Néanmoins, l’importance des verrous technologiques et des coûts associés à la capture invite à renforcer les dispositifs d’incitation, de soutien à la R&D et à des projets pilotes.

De leurs côtés, les initiatives états-uniennes comme le Clean Coal, ou le pilote FutureGen semblent très avancées, elles ont pour objectif de placer les États-Unis en tête de ce marché de taille sans doute importante à l’horizon 2015.


6.  Domaine des transports : l’automatisation du contrôle aérien.

Les nouvelles technologies dans le domaine des transmissions, de la sécurisation et du traitement de données permettent d’envisager l’intégration progressive des systèmes de guidage, de contrôle embarqués et de contrôle au sol, afin de parvenir à une automatisation plus grande du contrôle aérien.

 Un tel programme, impliquant l’ensemble des acteurs du secteur aérien en Europe, sur le modèle du Programme déjà lancé par les États-Unis sur le sujet, permettrait de tripler la capacité de gestion du trafic aérien à l’horizon 2020, dans le respect des contraintes environnementales et en améliorant la sécurité et  l’efficacité économique globale du système.

7.  Domaine de la santé : les maladies dégénératives

Le vieillissement de la population (en 2020, 26,8 % des Français auront plus de 60 ans) fait des maladies dégénératives notamment un enjeu majeur (maladie d’Alzheimer, maladie de Crohn, sclérose en plaques…).

Ainsi, plus de 100.000 nouveaux cas d’Alzheimer sont diagnostiqués chaque année en France. Or les avancées technologiques permettent d’envisager à moyen/long terme le développement de solutions diagnostiques et thérapeutiques pour ces pathologies (notamment par la mise au point d’antioxydants et de composés actifs ralentissant la dégénérescence cellulaire).

Malgré une recherche publique et privée de rang mondial dans le domaine de la pharmacie et des sciences de la vie, la France s’implique peu sur le sujet, risquant de passer à côté d’un marché très important (estimé à plusieurs dizaines de milliards de $ d’ici 2020).

8. Domaine des TIC : Réseaux sécurisés à haut débit

Le programme concernerait l'ensemble de la chaîne de diffusion de contenus audiovisuels et services électroniques : production, gestion et distribution de contenus et de services, réseau très haut débit, sécurité des réseaux, architecture réseaux, équipements terminaux domestiques ou nomades.

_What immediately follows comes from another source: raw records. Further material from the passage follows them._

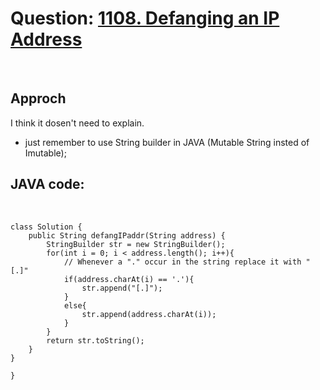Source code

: # Question: [1108. Defanging an IP Address](https://leetcode.com/problems/defanging-an-ip-address/)

<br>

## Approch

I think it dosen't need to explain.

- just remember to use String builder in JAVA (Mutable String insted of Imutable);

## JAVA code:

<br>

    class Solution {
        public String defangIPaddr(String address) {
            StringBuilder str = new StringBuilder();
            for(int i = 0; i < address.length(); i++){
                // Whenever a "." occur in the string replace it with "[.]"
                if(address.charAt(i) == '.'){
                    str.append("[.]");
                }
                else{
                    str.append(address.charAt(i));
                }
            }
            return str.toString();
        }
    }

    }
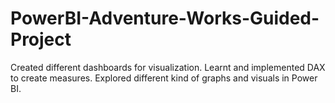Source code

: # PowerBI-Adventure-Works-Guided-Project

Created different dashboards for visualization. Learnt and implemented DAX to create measures. Explored different kind of graphs and visuals in Power BI.
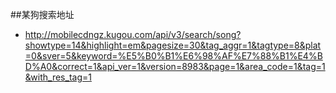 
##某狗搜索地址
* http://mobilecdngz.kugou.com/api/v3/search/song?showtype=14&highlight=em&pagesize=30&tag_aggr=1&tagtype=8&plat=0&sver=5&keyword=%E5%B0%B1%E6%98%AF%E7%88%B1%E4%BD%A0&correct=1&api_ver=1&version=8983&page=1&area_code=1&tag=1&with_res_tag=1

Le programme consisterait à développer les éléments de réseau et proposer une architecture de ces réseaux convergents.

En associant très haut débit et mobilité par réseaux radio de très haute qualité, il faut développer les éléments d'une chaîne de production et de diffusion sur ces réseaux du contenu numérique à haute définition et sécurisé, développer les éléments par une architecture de réseaux sécurisée pour les entreprises et les particuliers, organiser si possible une coopération renforcée entre la France et l'Allemagne sur ces sujets pour avoir la masse critique pour créer les normes au niveau mondial.

Les applications concernées seraient la télévision haute définition, la vidéo et la musique à la demande, les divertissements et les jeux en ligne, les services interactifs publics et privés via des terminaux fixes ou nomades.